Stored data
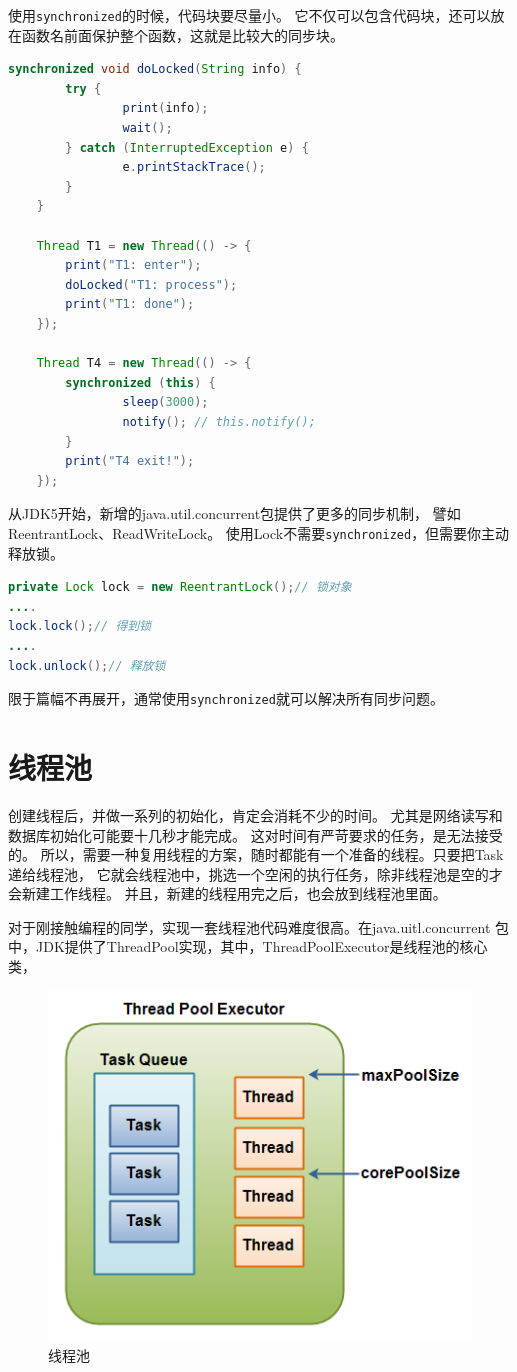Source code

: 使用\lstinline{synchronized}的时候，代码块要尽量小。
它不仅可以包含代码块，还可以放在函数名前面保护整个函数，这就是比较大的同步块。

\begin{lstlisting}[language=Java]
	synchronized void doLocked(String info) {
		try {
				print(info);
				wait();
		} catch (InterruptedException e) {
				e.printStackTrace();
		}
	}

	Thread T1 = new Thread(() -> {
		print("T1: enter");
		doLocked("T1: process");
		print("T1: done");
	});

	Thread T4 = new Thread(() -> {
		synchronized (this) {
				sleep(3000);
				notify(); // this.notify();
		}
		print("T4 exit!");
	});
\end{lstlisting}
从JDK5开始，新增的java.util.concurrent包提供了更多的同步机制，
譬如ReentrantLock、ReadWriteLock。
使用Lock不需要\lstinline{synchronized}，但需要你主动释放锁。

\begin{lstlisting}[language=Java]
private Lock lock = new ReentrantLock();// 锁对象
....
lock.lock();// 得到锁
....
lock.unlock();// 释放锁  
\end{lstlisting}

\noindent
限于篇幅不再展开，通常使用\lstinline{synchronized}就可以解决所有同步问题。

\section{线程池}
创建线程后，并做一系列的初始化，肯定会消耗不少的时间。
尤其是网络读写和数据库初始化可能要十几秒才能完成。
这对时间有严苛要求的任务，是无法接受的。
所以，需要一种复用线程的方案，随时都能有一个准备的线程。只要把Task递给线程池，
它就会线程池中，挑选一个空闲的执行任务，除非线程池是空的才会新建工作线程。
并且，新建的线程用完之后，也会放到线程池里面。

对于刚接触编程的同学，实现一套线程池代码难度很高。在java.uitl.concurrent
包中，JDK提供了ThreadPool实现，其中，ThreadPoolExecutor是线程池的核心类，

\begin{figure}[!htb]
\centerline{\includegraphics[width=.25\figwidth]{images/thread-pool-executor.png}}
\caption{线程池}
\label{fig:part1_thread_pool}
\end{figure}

--

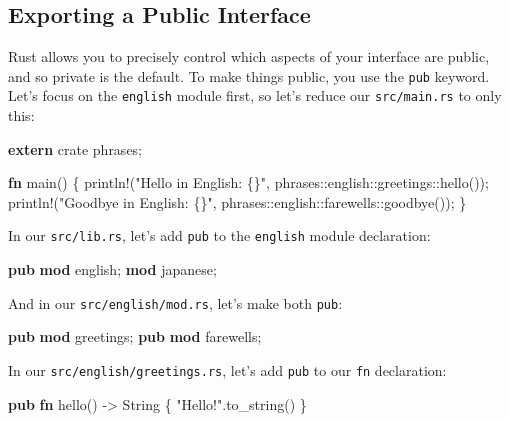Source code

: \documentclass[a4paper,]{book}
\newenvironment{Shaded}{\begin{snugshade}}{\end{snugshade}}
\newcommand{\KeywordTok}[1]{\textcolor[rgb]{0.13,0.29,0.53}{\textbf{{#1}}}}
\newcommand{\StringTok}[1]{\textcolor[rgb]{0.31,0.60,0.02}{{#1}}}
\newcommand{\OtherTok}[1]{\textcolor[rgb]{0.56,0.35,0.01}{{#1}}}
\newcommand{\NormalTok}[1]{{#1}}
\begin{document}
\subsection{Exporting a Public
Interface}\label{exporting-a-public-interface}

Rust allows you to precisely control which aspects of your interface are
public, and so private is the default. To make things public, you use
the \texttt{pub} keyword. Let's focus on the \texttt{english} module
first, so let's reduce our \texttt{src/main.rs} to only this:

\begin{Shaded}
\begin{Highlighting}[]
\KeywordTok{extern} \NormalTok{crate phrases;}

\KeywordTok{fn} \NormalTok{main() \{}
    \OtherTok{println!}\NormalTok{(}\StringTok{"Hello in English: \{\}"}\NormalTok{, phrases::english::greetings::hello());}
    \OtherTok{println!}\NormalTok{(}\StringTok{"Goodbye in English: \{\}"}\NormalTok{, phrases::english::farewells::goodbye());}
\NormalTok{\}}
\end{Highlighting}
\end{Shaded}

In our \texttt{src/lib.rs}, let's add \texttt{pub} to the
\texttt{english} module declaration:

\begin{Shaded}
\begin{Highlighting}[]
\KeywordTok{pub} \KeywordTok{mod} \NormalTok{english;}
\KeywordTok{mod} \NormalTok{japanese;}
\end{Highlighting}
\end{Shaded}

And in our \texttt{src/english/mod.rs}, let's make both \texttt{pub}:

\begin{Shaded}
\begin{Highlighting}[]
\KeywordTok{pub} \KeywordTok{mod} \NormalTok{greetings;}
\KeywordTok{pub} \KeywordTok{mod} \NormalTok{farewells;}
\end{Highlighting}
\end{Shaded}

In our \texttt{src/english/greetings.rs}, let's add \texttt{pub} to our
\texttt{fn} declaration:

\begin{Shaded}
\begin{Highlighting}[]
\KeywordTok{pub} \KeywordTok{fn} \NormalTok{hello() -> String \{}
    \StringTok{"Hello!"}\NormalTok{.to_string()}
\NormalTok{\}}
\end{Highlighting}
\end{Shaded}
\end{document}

What to produce
All of the lines above that carry the string "doLocked" need to be found and copied.

Exercise output
	synchronized void doLocked(String info) {
		doLocked("T1: process");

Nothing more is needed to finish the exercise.